I'd also kinda like to see a more focused scope, having all of the player-characters be in roughly the same place at the same time. If, say, everyone's already a denizen of Gotham City, or a member of the X-Men, or what have you, it might be easier to jump in and start jamming with each other than when everyone has to spend weeks or months establishing their particular lore before venturing out to cross paths. More often than not, that leads to less of a group roleplay and more of a collection of individual fanfics with the occasional crossover.
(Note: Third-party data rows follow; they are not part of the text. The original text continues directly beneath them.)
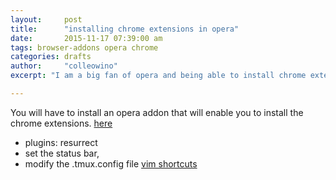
 ```yaml
---
layout:     post
title:      "installing chrome extensions in opera"
date:       2015-11-17 07:39:00 am
tags: browser-addons opera chrome 
categories: drafts
author:     "colleowino"
excerpt: "I am a big fan of opera and being able to install chrome extensions only makes the deal sweeter"

---
```

You will have to install an opera addon that will enable you to install the chrome extensions. [here](https://addons.opera.com/en/extensions/details/download-chrome-extension-9/?display=en)

- plugins: resurrect
- set the status bar,
- modify the .tmux.config file
[vim shortcuts](https://gist.github.com/colleowino/4b5d6cf57ed1d2185d3d)

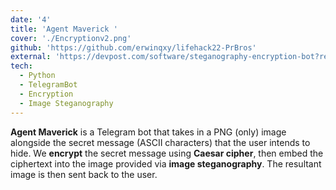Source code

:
 ```yaml
---
date: '4'
title: 'Agent Maverick '
cover: './Encryptionv2.png'
github: 'https://github.com/erwinqxy/lifehack22-PrBros'
external: 'https://devpost.com/software/steganography-encryption-bot?ref_content=user-portfolio&ref_feature=in_progress'
tech:
  - Python 
  - TelegramBot 
  - Encryption
  - Image Steganography
---
```


**Agent Maverick** is a Telegram bot that takes in a PNG (only) image alongside the secret message (ASCII characters) that the user intends to hide. We **encrypt** the secret message using **Caesar cipher**, then embed the ciphertext into the image provided via **image steganography**. The resultant image is then sent back to the user.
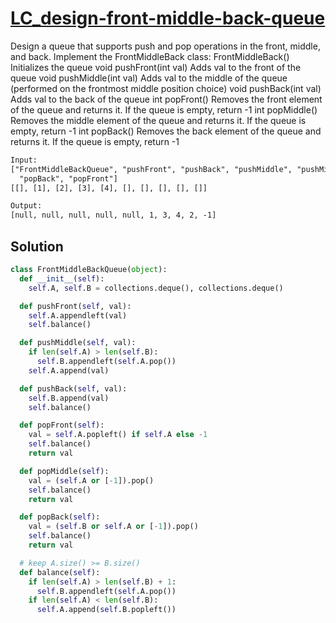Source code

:# [LC_design-front-middle-back-queue](https://leetcode.com/problems/design-front-middle-back-queue)

Design a queue that supports push and pop operations in the front, middle, and back.
Implement the FrontMiddleBack class:
  FrontMiddleBack() Initializes the queue
  void pushFront(int val) Adds val to the front of the queue
  void pushMiddle(int val) Adds val to the middle of the queue (performed on the frontmost middle position choice)
  void pushBack(int val) Adds val to the back of the queue
  int popFront() Removes the front element of the queue and returns it. If the queue is empty, return -1
  int popMiddle() Removes the middle element of the queue and returns it. If the queue is empty, return -1
  int popBack() Removes the back element of the queue and returns it. If the queue is empty, return -1

```txt
Input:
["FrontMiddleBackQueue", "pushFront", "pushBack", "pushMiddle", "pushMiddle", "popFront", "popMiddle", "popMiddle",
  "popBack", "popFront"]
[[], [1], [2], [3], [4], [], [], [], [], []]

Output:
[null, null, null, null, null, 1, 3, 4, 2, -1]
```

## Solution

```py
class FrontMiddleBackQueue(object):
  def __init__(self):
    self.A, self.B = collections.deque(), collections.deque()

  def pushFront(self, val):
    self.A.appendleft(val)
    self.balance()

  def pushMiddle(self, val):
    if len(self.A) > len(self.B):
      self.B.appendleft(self.A.pop())
    self.A.append(val)

  def pushBack(self, val):
    self.B.append(val)
    self.balance()

  def popFront(self):
    val = self.A.popleft() if self.A else -1
    self.balance()
    return val

  def popMiddle(self):
    val = (self.A or [-1]).pop()
    self.balance()
    return val

  def popBack(self):
    val = (self.B or self.A or [-1]).pop()
    self.balance()
    return val

  # keep A.size() >= B.size()
  def balance(self):
    if len(self.A) > len(self.B) + 1:
      self.B.appendleft(self.A.pop())
    if len(self.A) < len(self.B):
      self.A.append(self.B.popleft())
```
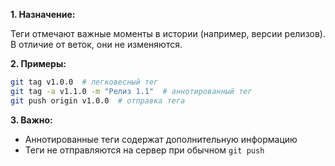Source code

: **1. Назначение:**  

Теги отмечают важные моменты в истории (например, версии релизов). В отличие от веток, они не изменяются.

**2. Примеры:**
``` bash
git tag v1.0.0  # легковесный тег
git tag -a v1.1.0 -m "Релиз 1.1"  # аннотированный тег
git push origin v1.0.0  # отправка тега
```

**3. Важно:**

- Аннотированные теги содержат дополнительную информацию
- Теги не отправляются на сервер при обычном `git push`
While I'm always gonna be the type to hyper-obsess over how I'd reimagine every detail of Superman or Spider-Man (even though you bastards never pick me when I apply for them), I'm also seeing that the familiar approach pretty much always leads to me burning out fast and then feeling bad about getting burned out. Once upon a time, those of us who came over from the old Superherohype forums were able to sustain games for a year or more at a time, and a lot of that was a more rapid-fire output of short-form posts only punctuated with the occasional big one. I think the key to sustainability is the ability to make something a routine, and I think recalibrating to shorter (but still high-quality) posting would be a lot easier to make a routine out of.
<Snipped quote by Pacifista>

Wraith was contemplating writing a post just because it would be funny


New strategy unlocked: declare the game dead as soon as it starts, then get everyone to keep it going in perpetuity as a troll.
For real, though, hmu.
I'm considering digging up a pitch I did that kinda flopped, and re-work it so that hopefully it doesn't flop again.
<Snipped quote by Retired>

Because the veil has been lifted. We no longer feel the pressure of 'oh we better not post in the OOC cause I don't have time to post and I don't want to feel/look bad


In a similar fashion, the pressure of "oh, I was going to bang out a couple of paragraphs, but it's been a couple of weeks and I don't want to look like I've been slacking off so I need to post a full-length novel or people will hate me" has been the death knell of so many of my characters I can't even count.